Gone are the days when it is acceptable to have greater than 40% turnover rates among contact center agents.

Leading organizations are revamping the contact center agent experience to improve business metrics, such as operational costs, revenue and customer ratings; and a targeted agent program keeps companies at a competitive advantage, according to the Nemertes 2019-20 Intelligent Customer Engagement research study of 518 organizations.

The problems

CX leaders participating in the research pointed to several issues responsible for a failing contact center agent experience:

  • Low pay. In some organizations it’s at minimum wage, despite requirements for bachelor’s degrees and/or experience.
  • Dead-end job.

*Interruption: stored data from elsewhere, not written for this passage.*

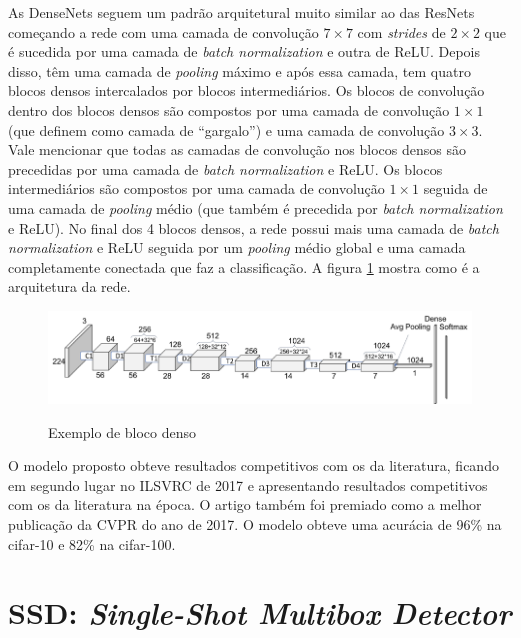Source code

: As \ac{DenseNet}s seguem um padrão arquitetural muito similar ao das \ac{ResNet}s começando a rede com uma camada de convolução $7\times7$ com \textit{strides} de $2\times2$ que é sucedida por uma camada de \textit{batch normalization} e outra de \ac{ReLU}. Depois disso, têm uma camada de \textit{pooling} máximo e após essa camada, tem quatro blocos densos intercalados por blocos intermediários. Os blocos de convolução dentro dos blocos densos são compostos por uma camada de convolução $1\times1$ (que \citeauthor{liu-2017} definem como camada de ``gargalo'') e uma camada de convolução $3\times3$. Vale mencionar que todas as camadas de convolução nos blocos densos são precedidas por uma camada de \textit{batch normalization} e \ac{ReLU}. Os blocos intermediários são compostos por uma camada de convolução $1\times1$ seguida de uma camada de \textit{pooling} médio (que também é precedida por \textit{batch normalization} e \ac{ReLU}). No final dos 4 blocos densos, a rede possui mais uma camada de \textit{batch normalization} e \ac{ReLU} seguida por um \textit{pooling} médio global e uma camada completamente conectada que faz a classificação. A figura \ref{fig:archdensenet} mostra como é a arquitetura da rede.

\begin{figure}[H]
	\setlength{\abovecaptionskip}{0pt}
	\setlength{\belowcaptionskip}{0pt}
	\caption[Exemplo de bloco denso]{Exemplo de bloco denso}
	\centering
	\includegraphics[width=.7\textwidth]{imagem/0x_densenet_arch.png}
	\captionsetup{justification=centering}
	\label{fig:archdensenet}
\end{figure}

O modelo proposto obteve resultados competitivos com os da literatura, ficando em segundo lugar no \ac{ILSVRC} de 2017 e apresentando resultados competitivos com os da literatura na época. O artigo também foi premiado como a melhor publicação da \ac{CVPR} do ano de 2017. O modelo obteve uma acurácia de 96\% na cifar-10 e 82\% na cifar-100.

\section{SSD: \textit{Single-Shot Multibox Detector}}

Organizations typically do not have a growth path for agents. They expect them to last 18 months to two years, and there always will be a revolving door of agents coming and going.
  • Lack of customer context. Agents find it difficult to take pride in their work when they don’t have the right tools. Without CRM integrations, AI assistance and insightful agent desktops, it is difficult to delight customers.
  • Cranky customers. Agents also find it difficult to regularly interact with dissatisfied customers. With a better work environment, more interaction channels, better training, more analytics and context, they could change those attitudes.
  • No coaching. Because supervisors are busy interviewing and hiring to keep backfilling the agents who are leaving, they rarely have time to coach the agents they have. What’s more, they don’t have the analytics tools — from contact center vendors such as Avaya, Cisco, Five 9, Genesys and RingCentral; or from pure-play tools such as Clarabridge, Medallia, and Maritz CM — to provide performance insight.

The enlightenment

Those in the contact center know this has been status quo for decades, but that is starting to change.

One of the big change drivers is the addition of a chief customer officer (CCO). Today, 37% of organizations have a CCO, up from 25% last year. The CCO is an executive-level individual with ultimate responsibility for all customer-facing activities and strategy to maximize customer acquisition, retention and satisfaction.

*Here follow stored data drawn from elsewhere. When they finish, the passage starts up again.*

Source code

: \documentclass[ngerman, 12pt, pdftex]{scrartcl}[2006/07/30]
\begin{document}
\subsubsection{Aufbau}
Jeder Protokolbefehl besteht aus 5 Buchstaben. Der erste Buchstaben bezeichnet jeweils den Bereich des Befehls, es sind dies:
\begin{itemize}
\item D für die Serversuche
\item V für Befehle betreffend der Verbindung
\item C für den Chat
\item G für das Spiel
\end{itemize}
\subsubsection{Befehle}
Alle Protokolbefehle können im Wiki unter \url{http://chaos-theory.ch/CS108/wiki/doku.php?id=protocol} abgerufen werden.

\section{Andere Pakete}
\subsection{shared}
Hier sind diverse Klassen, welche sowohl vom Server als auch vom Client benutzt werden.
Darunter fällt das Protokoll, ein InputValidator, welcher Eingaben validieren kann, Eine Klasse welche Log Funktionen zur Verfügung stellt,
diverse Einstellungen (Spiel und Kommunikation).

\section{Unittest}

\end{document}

The CCO has budget, staff and the attention of the entire C-suite. As a result, high agent turnover rates are no longer flying under the radar. After bringing the issue to CEOs and CFOs, they are investing resources into turning around the turnover rates.

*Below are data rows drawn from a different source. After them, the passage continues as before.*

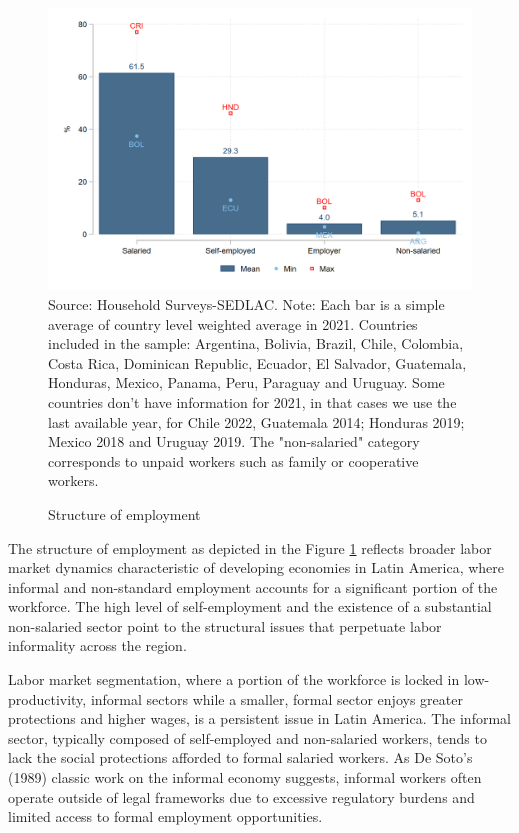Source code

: \documentclass[english]{article}
\begin{document}
\begin{enumerate}
        \begin{figure}[h!tbp]
        \justifying
        \caption{Structure of employment}     
        \includegraphics[scale=.3]{latex/figures/Snapshot/Structure of employment.png}
        \label{fig:employment}
        \footnotesize{Source: Household Surveys-SEDLAC.}
        \footnotesize{Note: Each bar is a simple average of country level weighted average in 2021. Countries included in the sample: Argentina, Bolivia, Brazil, Chile, Colombia, Costa Rica, Dominican Republic, Ecuador, El Salvador, Guatemala, Honduras, Mexico, Panama, Peru, Paraguay and Uruguay. Some countries don’t have information for 2021, in that cases we use the last available year, for Chile 2022, Guatemala 2014; Honduras 2019; Mexico 2018 and Uruguay 2019. The "non-salaried" category corresponds to unpaid workers such as family or cooperative workers.}
        \end{figure}

The structure of employment as depicted in the Figure \ref{fig:employment} reflects broader labor market dynamics characteristic of developing economies in Latin America, where informal and non-standard employment accounts for a significant portion of the workforce. The high level of self-employment and the existence of a substantial non-salaried sector point to the structural issues that perpetuate labor informality across the region.

Labor market segmentation, where a portion of the workforce is locked in low-productivity, informal sectors while a smaller, formal sector enjoys greater protections and higher wages, is a persistent issue in Latin America. The informal sector, typically composed of self-employed and non-salaried workers, tends to lack the social protections afforded to formal salaried workers. As De Soto’s (1989) classic work on the informal economy suggests, informal workers often operate outside of legal frameworks due to excessive regulatory burdens and limited access to formal employment opportunities.


\end{enumerate}
\end{document}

Additionally, organizations value contact centers more today, with 61% of research participants say the company views the contact center as a “value center” versus a “cost center.” Four years ago, that figure was reversed, with two-thirds viewing the contact center as a cost center.

Research shows there are five common changes organizations are now making to improve the contact center agent experience and reduce the turnover rate.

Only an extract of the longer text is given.